The alert on the situation of these children has gone to the Inter-American Commission on Human Rights, which urged the Trinidadian Government on Monday to “guarantee the entry into the territory of Venezuelans seeking international protection for urgent humanitarian reasons, as well as to respect the principle of non-return ”. Deputy Julio Borges, who serves as the representative of the Venezuelan Juan Guaidó’s team from Bogotá, asked the International Organization for Migration and the United Nations High Commissioner for Refugees to intervene in the case.
Trinidad and Tobago’s tensions with migrants have been repeated, although Nicolás Maduro – who suffers an intense international siege – maintains good relations with the Caribbean country’s prime minister, Keith Rowley. In Trinidad and Tobago there are currently about 40,000 Venezuelans and the country has limited reception with the imposition of visas since last year. Deportation has become a daily issue in Trinidad, a destination that is just 45 minutes by boat from the Venezuelan plains of Delta Amacuro. The police of that country asks its citizens to report by telephone the presence of immigrants in an irregular situation. More than 440 Venezuelans were arrested in 2018 for being undocumented, without proper legal and medical assistance, according to Refugees International.
Trinidad’s Security Minister, Stuart Young, declared on Tuesday that he was unaware of the situation of the deported minors and questioned the complaints, even when they are accompanied by videos of the children inside the boats. In a press conference he attacked with more threats. “If a migrant enters the island illegally, he immediately becomes an undesirable person and will face consequences,” said the official. “We say to legal Venezuelans on the island: if it is discovered that they are helping other of their countrymen without documents, their permission will be revoked and they will also be deported.”
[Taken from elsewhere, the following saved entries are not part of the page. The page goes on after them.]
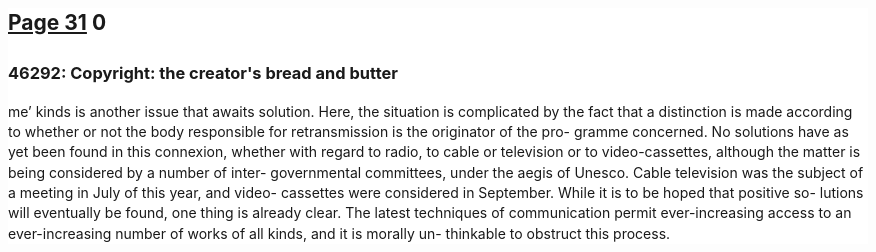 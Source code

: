 ## [Page 31](https://demo.humlab.umu.se/courier/074806engo.pdf#page=31) 0

### 46292: Copyright: the creator's bread and butter

  
me’ 
kinds is another issue that awaits solution. 
Here, the situation is complicated by the 
fact that a distinction is made according to 
whether or not the body responsible for 
retransmission is the originator of the pro- 
gramme concerned. No solutions have as 
yet been found in this connexion, whether 
with regard to radio, to cable or television 
or to video-cassettes, although the matter 
is being considered by a number of inter- 
governmental committees, under the aegis 
of Unesco. 
Cable television was the subject of a 
meeting in July of this year, and video- 
cassettes were considered in September. 
While it is to be hoped that positive so- 
lutions will eventually be found, one thing 
is already clear. The latest techniques of 
communication permit ever-increasing 
access to an ever-increasing number of 
works of all kinds, and it is morally un- 
thinkable to obstruct this process.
Smolansky denounced that he has not been able to visit the Caribbean country to know first-hand the situation of Venezuelans, despite having asked the Rowley government for permission for more than a year. “Detention, denial of permits, violence and mistreatment of women and xenophobia have become recurrent in Trinidad and Tobago,” he says. The maritime routes between Venezuela and Trinidad and Tobago have become a transit corridor for human trafficking networks that some researchers estimate at more than 4,000 Venezuelans in the last four years. Last year, two boats with 71 Venezuelan migrants disappeared after leaving Güiria, in the east of the country.
In October, US Democratic Senator Bob Menéndez denounced that the Donald Trump administration was deporting Venezuelans through Trinidad and Tobago. “New documents provided to my office confirm that US deportations to Venezuela continued through third countries until at least March 2020, while the Trump Administration has offered little assurance that it will not continue to forcibly return the Venezuelans to a regime that the United Nations recently declared has committed crimes against humanity, ”Menéndez wrote in a letter sent to the Secretary of State, Mike Pompeo, and other officials in which he asked for explanations about these complaints. So far neither the Venezuelan Foreign Ministry nor Maduro have referred to the deported children.